Problem statement:
Please take the lines from the one holding "- **Spectrum Analyzer**" through the one holding "- **BLE Spam" in the data below and copy them exactly.

Dataset entries
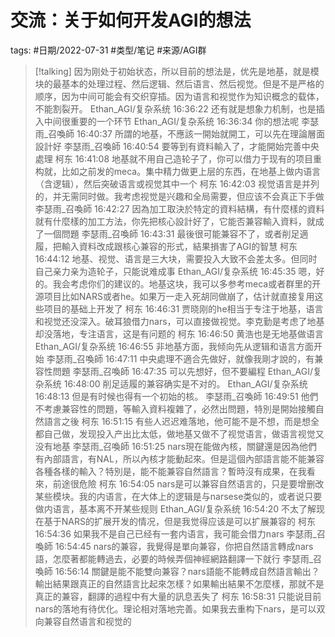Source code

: # 交流：关于如何开发AGI的想法



tags: #日期/2022-07-31 #类型/笔记 #来源/AGI群 


> [!talking]
> 因为刚处于初始状态，所以目前的想法是，优先是地基，就是模块的最基本的处理过程、然后逻辑、然后语言、然后视觉。但是不是严格的顺序，因为中间可能会有交织穿插。因为语言和视觉作为知识概念的载体，不能割裂开。
> Ethan_AGI/复杂系统  16:36:22
> 还有就是想象力机制，也是插入中间很重要的一个环节
> Ethan_AGI/复杂系统  16:36:34
> 你的想法呢
> 李瑟雨_召喚師  16:40:37
> 所謂的地基，不應該一開始就開工，可以先在理論層面設計好
> 李瑟雨_召喚師  16:40:54
> 要等到有資料輸入了，才能開始完善中央處理
> 柯东  16:41:08
> 地基就不用自己造轮子了，你可以借力于现有的项目重构就，比如之前发的meca。集中精力做更上层的东西，在地基上做内语言（含逻辑），然后突破语言或视觉其中一个
> 柯东  16:42:03
> 视觉语言是并列的，并无需同时做。我考虑视觉是兴趣和全局需要，但应该不会真正下手做
> 李瑟雨_召喚師  16:42:27
> 因為加工取決於特定的資料結構，有什麼樣的資料就有什麼樣的加工方法，你先把核心設計好了，它能否兼容輸入資料，就成了一個問題
> 李瑟雨_召喚師  16:43:31
> 最後很可能兼容不了，或者削足適履，把輸入資料改成跟核心兼容的形式，結果損害了AGI的智慧
> 柯东  16:44:12
> 地基、视觉、语言是三大块，需要投入大致不会差太多。但同时自己亲力亲为造轮子，只能说难成事
> Ethan_AGI/复杂系统  16:45:35
> 嗯，好的。我会考虑你们的建议的。地基这块，我可以多参考meca或者群里的开源项目比如NARS或者he。如果万一走入死胡同做崩了，估计就直接复用这些项目的基础上开发了
> 柯东  16:46:31
> 贾晓刚的he相当于专注于地基，语言和视觉还没深入。破耳狼借力nars，可以直接做视觉。李克勤是考虑了地基却没落地，专注语言，这是有问题的
> 柯东  16:46:50
> 黄浩也是无地基做语言
> Ethan_AGI/复杂系统  16:46:55
> 非地基方面，我倾向先从逻辑和语言方面开始
> 李瑟雨_召喚師  16:47:11
> 中央處理不適合先做好，就像我剛才說的，有兼容性問題
> 李瑟雨_召喚師  16:47:35
> 可以先想好，但不要編程
> Ethan_AGI/复杂系统  16:48:00
> 削足适履的兼容确实是不对的。
> Ethan_AGI/复杂系统  16:48:13
> 但是有时候也得有一个初始的核。
> 李瑟雨_召喚師  16:49:51
> 他們不考慮兼容性的問題，等輸入資料複雜了，必然出問題，特別是開始接觸自然語言之後
> 柯东  16:51:15
> 有些人迟迟难落地，他可能不是不想，而是想全都自己做，发现投入产出比太低，做地基又做不了视觉语言，做语言视觉又没有地基
> 李瑟雨_召喚師  16:51:25
> nars現在能做內核，關鍵還是因為他們有內部語言，有NAL，所以內核才能動起來。但是這個內部語言能不能兼容各種各樣的輸入？特別是，能不能兼容自然語言？暫時沒有成果，在我看來，前途很危險
> 柯东  16:54:05
> nars是可以兼容自然语言的，只是要增删改某些模块。我的内语言，在大体上的逻辑是与narsese类似的，或者说只要做内语言，基本离不开某些规则
> Ethan_AGI/复杂系统  16:54:20
> 不太了解现在基于NARS的扩展开发的情况，但是我觉得应该是可以扩展兼容的
> 柯东  16:54:36
> 如果我不是自己已经有一套内语言，我可能会借力nars
> 李瑟雨_召喚師  16:54:45
> nars的兼容，我覺得是單向兼容，你把自然語言轉成nars語，怎麼著都能轉過去，必要的時候弄個神經網路翻譯一下就行
> 李瑟雨_召喚師  16:56:14
> 關鍵是能不能雙向兼容？nars語能不能轉成自然語言輸出？輸出結果跟真正的自然語言比起來怎樣？如果輸出結果不怎麼樣，那就不是真正的兼容，翻譯的過程中有大量的訊息丟失了
> 柯东  16:58:31
> 只能说目前nars的落地有待优化。理论相对落地完善。如果我去重构下nars，是可以双向兼容自然语言和视觉的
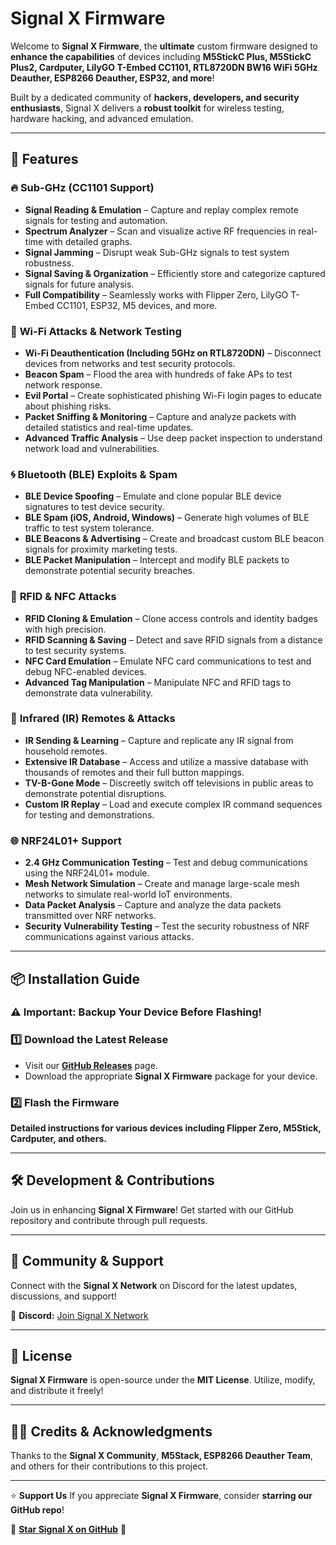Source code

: # **Signal X Firmware**

Welcome to **Signal X Firmware**, the **ultimate** custom firmware designed to **enhance the capabilities** of devices including **M5StickC Plus, M5StickC Plus2, Cardputer, LilyGO T-Embed CC1101, RTL8720DN BW16 WiFi 5GHz Deauther, ESP8266 Deauther, ESP32, and more**!

Built by a dedicated community of **hackers, developers, and security enthusiasts**, Signal X delivers a **robust toolkit** for wireless testing, hardware hacking, and advanced emulation.

---

## 🚀 **Features**

### 🔥 **Sub-GHz (CC1101 Support)**
- **Signal Reading & Emulation** – Capture and replay complex remote signals for testing and automation.
- **Spectrum Analyzer** – Scan and visualize active RF frequencies in real-time with detailed graphs.
- **Signal Jamming** – Disrupt weak Sub-GHz signals to test system robustness.
- **Signal Saving & Organization** – Efficiently store and categorize captured signals for future analysis.
- **Full Compatibility** – Seamlessly works with Flipper Zero, LilyGO T-Embed CC1101, ESP32, M5 devices, and more.

### 📶 **Wi-Fi Attacks & Network Testing**
- **Wi-Fi Deauthentication (Including 5GHz on RTL8720DN)** – Disconnect devices from networks and test security protocols.
- **Beacon Spam** – Flood the area with hundreds of fake APs to test network response.
- **Evil Portal** – Create sophisticated phishing Wi-Fi login pages to educate about phishing risks.
- **Packet Sniffing & Monitoring** – Capture and analyze packets with detailed statistics and real-time updates.
- **Advanced Traffic Analysis** – Use deep packet inspection to understand network load and vulnerabilities.

### 🌀 **Bluetooth (BLE) Exploits & Spam**
- **BLE Device Spoofing** – Emulate and clone popular BLE device signatures to test device security.
- **BLE Spam (iOS, Android, Windows)** – Generate high volumes of BLE traffic to test system tolerance.
- **BLE Beacons & Advertising** – Create and broadcast custom BLE beacon signals for proximity marketing tests.
- **BLE Packet Manipulation** – Intercept and modify BLE packets to demonstrate potential security breaches.

### 📛 **RFID & NFC Attacks**
- **RFID Cloning & Emulation** – Clone access controls and identity badges with high precision.
- **RFID Scanning & Saving** – Detect and save RFID signals from a distance to test security systems.
- **NFC Card Emulation** – Emulate NFC card communications to test and debug NFC-enabled devices.
- **Advanced Tag Manipulation** – Manipulate NFC and RFID tags to demonstrate data vulnerability.

### 📡 **Infrared (IR) Remotes & Attacks**
- **IR Sending & Learning** – Capture and replicate any IR signal from household remotes.
- **Extensive IR Database** – Access and utilize a massive database with thousands of remotes and their full button mappings.
- **TV-B-Gone Mode** – Discreetly switch off televisions in public areas to demonstrate potential disruptions.
- **Custom IR Replay** – Load and execute complex IR command sequences for testing and demonstrations.

### 🌐 **NRF24L01+ Support**
- **2.4 GHz Communication Testing** – Test and debug communications using the NRF24L01+ module.
- **Mesh Network Simulation** – Create and manage large-scale mesh networks to simulate real-world IoT environments.
- **Data Packet Analysis** – Capture and analyze the data packets transmitted over NRF networks.
- **Security Vulnerability Testing** – Test the security robustness of NRF communications against various attacks.

---

## 📦 **Installation Guide**
### ⚠️ **Important: Backup Your Device Before Flashing!**

### 1️⃣ **Download the Latest Release**
- Visit our **[GitHub Releases](https://github.com/lilbricky101/Signal-X-Firmware/releases)** page.
- Download the appropriate **Signal X Firmware** package for your device.

### 2️⃣ **Flash the Firmware**
**Detailed instructions for various devices including Flipper Zero, M5Stick, Cardputer, and others.**

---

## 🛠 **Development & Contributions**
Join us in enhancing **Signal X Firmware**! Get started with our GitHub repository and contribute through pull requests.

---

## 🤝 **Community & Support**
Connect with the **Signal X Network** on Discord for the latest updates, discussions, and support!

🔹 **Discord:** [Join Signal X Network](https://discord.gg/r7QzDmsbyd)

---

## 📜 **License**
**Signal X Firmware** is open-source under the **MIT License**. Utilize, modify, and distribute it freely!

---

## 🧑‍💻 **Credits & Acknowledgments**
Thanks to the **Signal X Community**, **M5Stack, ESP8266 Deauther Team**, and others for their contributions to this project.

---

⭐ **Support Us**
If you appreciate **Signal X Firmware**, consider **starring our GitHub repo**!

🚀 **[Star Signal X on GitHub](https://github.com/lilbricky101/Signal-X-Firmware)** 🚀

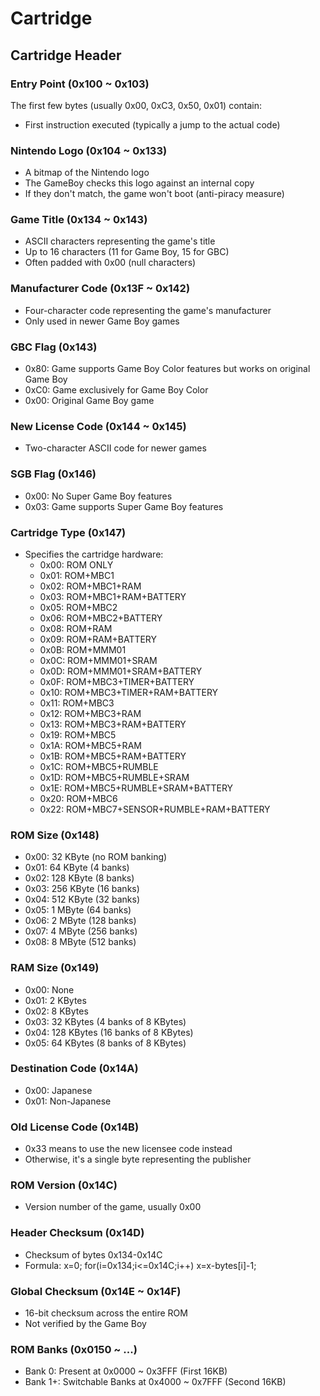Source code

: # Cartridge

## Cartridge Header

### Entry Point (0x100 ~ 0x103)

The first few bytes (usually 0x00, 0xC3, 0x50, 0x01) contain:

- First instruction executed (typically a jump to the actual code)

### Nintendo Logo (0x104 ~ 0x133)

- A bitmap of the Nintendo logo
- The GameBoy checks this logo against an internal copy
- If they don't match, the game won't boot (anti-piracy measure)

### Game Title (0x134 ~ 0x143)

- ASCII characters representing the game's title
- Up to 16 characters (11 for Game Boy, 15 for GBC)
- Often padded with 0x00 (null characters)

### Manufacturer Code (0x13F ~ 0x142)

- Four-character code representing the game's manufacturer
- Only used in newer Game Boy games

### GBC Flag (0x143)

- 0x80: Game supports Game Boy Color features but works on original Game Boy
- 0xC0: Game exclusively for Game Boy Color
- 0x00: Original Game Boy game

### New License Code (0x144 ~ 0x145)

- Two-character ASCII code for newer games

### SGB Flag (0x146)

- 0x00: No Super Game Boy features
- 0x03: Game supports Super Game Boy features

### Cartridge Type (0x147)

- Specifies the cartridge hardware:
  - 0x00: ROM ONLY
  - 0x01: ROM+MBC1
  - 0x02: ROM+MBC1+RAM
  - 0x03: ROM+MBC1+RAM+BATTERY
  - 0x05: ROM+MBC2
  - 0x06: ROM+MBC2+BATTERY
  - 0x08: ROM+RAM
  - 0x09: ROM+RAM+BATTERY
  - 0x0B: ROM+MMM01
  - 0x0C: ROM+MMM01+SRAM
  - 0x0D: ROM+MMM01+SRAM+BATTERY
  - 0x0F: ROM+MBC3+TIMER+BATTERY
  - 0x10: ROM+MBC3+TIMER+RAM+BATTERY
  - 0x11: ROM+MBC3
  - 0x12: ROM+MBC3+RAM
  - 0x13: ROM+MBC3+RAM+BATTERY
  - 0x19: ROM+MBC5
  - 0x1A: ROM+MBC5+RAM
  - 0x1B: ROM+MBC5+RAM+BATTERY
  - 0x1C: ROM+MBC5+RUMBLE
  - 0x1D: ROM+MBC5+RUMBLE+SRAM
  - 0x1E: ROM+MBC5+RUMBLE+SRAM+BATTERY
  - 0x20: ROM+MBC6
  - 0x22: ROM+MBC7+SENSOR+RUMBLE+RAM+BATTERY

### ROM Size (0x148)

- 0x00: 32 KByte (no ROM banking)
- 0x01: 64 KByte (4 banks)
- 0x02: 128 KByte (8 banks)
- 0x03: 256 KByte (16 banks)
- 0x04: 512 KByte (32 banks)
- 0x05: 1 MByte (64 banks)
- 0x06: 2 MByte (128 banks)
- 0x07: 4 MByte (256 banks)
- 0x08: 8 MByte (512 banks)

### RAM Size (0x149)

- 0x00: None
- 0x01: 2 KBytes
- 0x02: 8 KBytes
- 0x03: 32 KBytes (4 banks of 8 KBytes)
- 0x04: 128 KBytes (16 banks of 8 KBytes)
- 0x05: 64 KBytes (8 banks of 8 KBytes)

### Destination Code (0x14A)

- 0x00: Japanese
- 0x01: Non-Japanese

### Old License Code (0x14B)

- 0x33 means to use the new licensee code instead
- Otherwise, it's a single byte representing the publisher

### ROM Version (0x14C)

- Version number of the game, usually 0x00

### Header Checksum (0x14D)

- Checksum of bytes 0x134-0x14C
- Formula: x=0; for(i=0x134;i<=0x14C;i++) x=x-bytes[i]-1;

### Global Checksum (0x14E ~ 0x14F)

- 16-bit checksum across the entire ROM
- Not verified by the Game Boy

### ROM Banks (0x0150 ~ ...)

- Bank 0: Present at 0x0000 ~ 0x3FFF (First 16KB)
- Bank 1+: Switchable Banks at 0x4000 ~ 0x7FFF (Second 16KB)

Response to the task:
- **Spectrum Analyzer** – Scan and visualize active RF frequencies in real-time with detailed graphs.
- **Signal Jamming** – Disrupt weak Sub-GHz signals to test system robustness.
- **Signal Saving & Organization** – Efficiently store and categorize captured signals for future analysis.
- **Full Compatibility** – Seamlessly works with Flipper Zero, LilyGO T-Embed CC1101, ESP32, M5 devices, and more.

### 📶 **Wi-Fi Attacks & Network Testing**
- **Wi-Fi Deauthentication (Including 5GHz on RTL8720DN)** – Disconnect devices from networks and test security protocols.
- **Beacon Spam** – Flood the area with hundreds of fake APs to test network response.
- **Evil Portal** – Create sophisticated phishing Wi-Fi login pages to educate about phishing risks.
- **Packet Sniffing & Monitoring** – Capture and analyze packets with detailed statistics and real-time updates.
- **Advanced Traffic Analysis** – Use deep packet inspection to understand network load and vulnerabilities.

### 🌀 **Bluetooth (BLE) Exploits & Spam**
- **BLE Device Spoofing** – Emulate and clone popular BLE device signatures to test device security.
- **BLE Spam (iOS, Android, Windows)** – Generate high volumes of BLE traffic to test system tolerance.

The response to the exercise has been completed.